All other properties must match a public field in the test class. If a defined property cannot be found in the Simulator Test class or the value cannot be converted to the according field type, a BindException is thrown. If there is no property defined for a public field, its default value will be used.

Simulator Properties

You can configure Simulator itself using the file simulator.properties in your working directory. The default properties are always loaded from the ${SIMULATOR_HOME}/simulator-tests/simulator.properties file. Your local properties are overriding the defaults. You can compare your simulator.properties with the default values with the following command.

simulator-wizard --compareSimulatorProperties

Often changed properties are the MACHINE_SPEC to specify the instance type for cloud setups or the VERSION_SPEC to run Simulator with a different Hazelcast version.

Please refer to the Simulator.Properties File Description section for detailed information about the simulator.properties file.

Preparing the Test Run

To prepare a Simulator run you have to ensure that the remote machines are available (e.g. your cloud instances have been created) and that Simulator has been installed on them.

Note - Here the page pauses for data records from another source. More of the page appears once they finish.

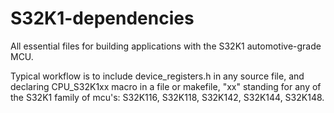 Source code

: # S32K1-dependencies
All essential files for building applications with the S32K1 automotive-grade MCU.

Typical workflow is to include device_registers.h in any source file, and declaring CPU_S32K1xx macro in a file or makefile, "xx" standing for any of the S32K1 family of mcu's: S32K116, S32K118, S32K142, S32K144, S32K148.   
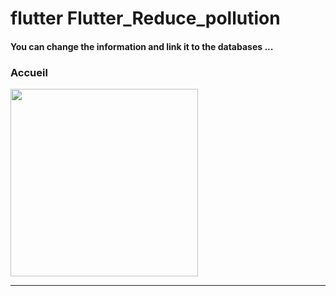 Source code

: <h1> flutter Flutter_Reduce_pollution </h1>





<h4> You can change the information and link it to the databases ...</h4>





<h3>Accueil</h3>




<img src="https://github.com/abenkoula71/Flutter-caffee-d/blob/main/Screenshot_1643032183.png" width="300" /> <hr>

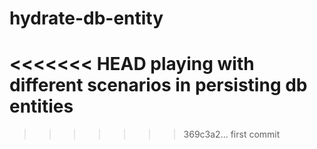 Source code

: # hydrate-db-entity
<<<<<<< HEAD
playing with different scenarios in persisting db entities
=======
>>>>>>> 369c3a2... first commit
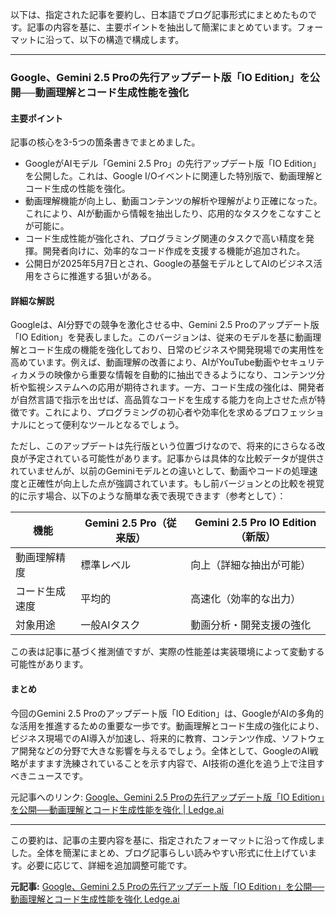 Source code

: 以下は、指定された記事を要約し、日本語でブログ記事形式にまとめたものです。記事の内容を基に、主要ポイントを抽出して簡潔にまとめています。フォーマットに沿って、以下の構造で構成します。

---

### Google、Gemini 2.5 Proの先行アップデート版「IO Edition」を公開──動画理解とコード生成性能を強化

#### 主要ポイント
記事の核心を3-5つの箇条書きでまとめました。
- GoogleがAIモデル「Gemini 2.5 Pro」の先行アップデート版「IO Edition」を公開した。これは、Google I/Oイベントに関連した特別版で、動画理解とコード生成の性能を強化。
- 動画理解機能が向上し、動画コンテンツの解析や理解がより正確になった。これにより、AIが動画から情報を抽出したり、応用的なタスクをこなすことが可能に。
- コード生成性能が強化され、プログラミング関連のタスクで高い精度を発揮。開発者向けに、効率的なコード作成を支援する機能が追加された。
- 公開日が2025年5月7日とされ、Googleの基盤モデルとしてAIのビジネス活用をさらに推進する狙いがある。

#### 詳細な解説
Googleは、AI分野での競争を激化させる中、Gemini 2.5 Proのアップデート版「IO Edition」を発表しました。このバージョンは、従来のモデルを基に動画理解とコード生成の機能を強化しており、日常のビジネスや開発現場での実用性を高めています。例えば、動画理解の改善により、AIがYouTube動画やセキュリティカメラの映像から重要な情報を自動的に抽出できるようになり、コンテンツ分析や監視システムへの応用が期待されます。一方、コード生成の強化は、開発者が自然言語で指示を出せば、高品質なコードを生成する能力を向上させた点が特徴です。これにより、プログラミングの初心者や効率化を求めるプロフェッショナルにとって便利なツールとなるでしょう。

ただし、このアップデートは先行版という位置づけなので、将来的にさらなる改良が予定されている可能性があります。記事からは具体的な比較データが提供されていませんが、以前のGeminiモデルとの違いとして、動画やコードの処理速度と正確性が向上した点が強調されています。もし前バージョンとの比較を視覚的に示す場合、以下のような簡単な表で表現できます（参考として）：

| 機能 | Gemini 2.5 Pro（従来版） | Gemini 2.5 Pro IO Edition（新版） |
|-------------------|---------------------------|----------------------------------|
| 動画理解精度 | 標準レベル | 向上（詳細な抽出が可能） |
| コード生成速度 | 平均的 | 高速化（効率的な出力） |
| 対象用途 | 一般AIタスク | 動画分析・開発支援の強化 |

この表は記事に基づく推測値ですが、実際の性能差は実装環境によって変動する可能性があります。

#### まとめ
今回のGemini 2.5 Proのアップデート版「IO Edition」は、GoogleがAIの多角的な活用を推進するための重要な一歩です。動画理解とコード生成の強化により、ビジネス現場でのAI導入が加速し、将来的に教育、コンテンツ作成、ソフトウェア開発などの分野で大きな影響を与えるでしょう。全体として、GoogleのAI戦略がますます洗練されていることを示す内容で、AI技術の進化を追う上で注目すべきニュースです。

元記事へのリンク: [Google、Gemini 2.5 Proの先行アップデート版「IO Edition」を公開──動画理解とコード生成性能を強化 | Ledge.ai](https://ledge.ai/google-gemini-2-5-pro-io-edition/)

---

この要約は、記事の主要内容を基に、指定されたフォーマットに沿って作成しました。全体を簡潔にまとめ、ブログ記事らしい読みやすい形式に仕上げています。必要に応じて、詳細を追加調整可能です。

**元記事:** [Google、Gemini 2.5 Proの先行アップデート版「IO Edition」を公開──動画理解とコード生成性能を強化 Ledge.ai](https://ledge.ai/articles/gemini_2_5_io_edition_update)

  • For a local setup there is nothing to do.

  • For a static setup you just need to install Simulator on them. The created prepare script executes a single command to achieve this.

    provisioner --install
    
  • For any cloud based setup you need to create the instances. The created prepare script executes a single command to achieve this.

    provisioner --scale 2
    

    This will create two instances in your configured cloud environment. Simulator will automatically be installed during the instance creation.

Please refer to the Provisioner section for detailed information about the arguments of Provisioner.

Running the Test

The actual Simulator Test run is done by the Coordinator. The created run script is a good start to customize your test setup. I takes four optional parameters to define the number of member and client Workers, the run duration and the name of the TestSuite file. So the following command will spawn four member Workers, twenty client Workers and will run for five minutes (with the default test.properties file).

 ./run 4 20 5m

The run script also defines a number of JVM options like verbose GC logging and Java heap sizes. It also shows how to define Hazelcast System Properties like the partition count. You can customize these values to tune your TestSuite execution.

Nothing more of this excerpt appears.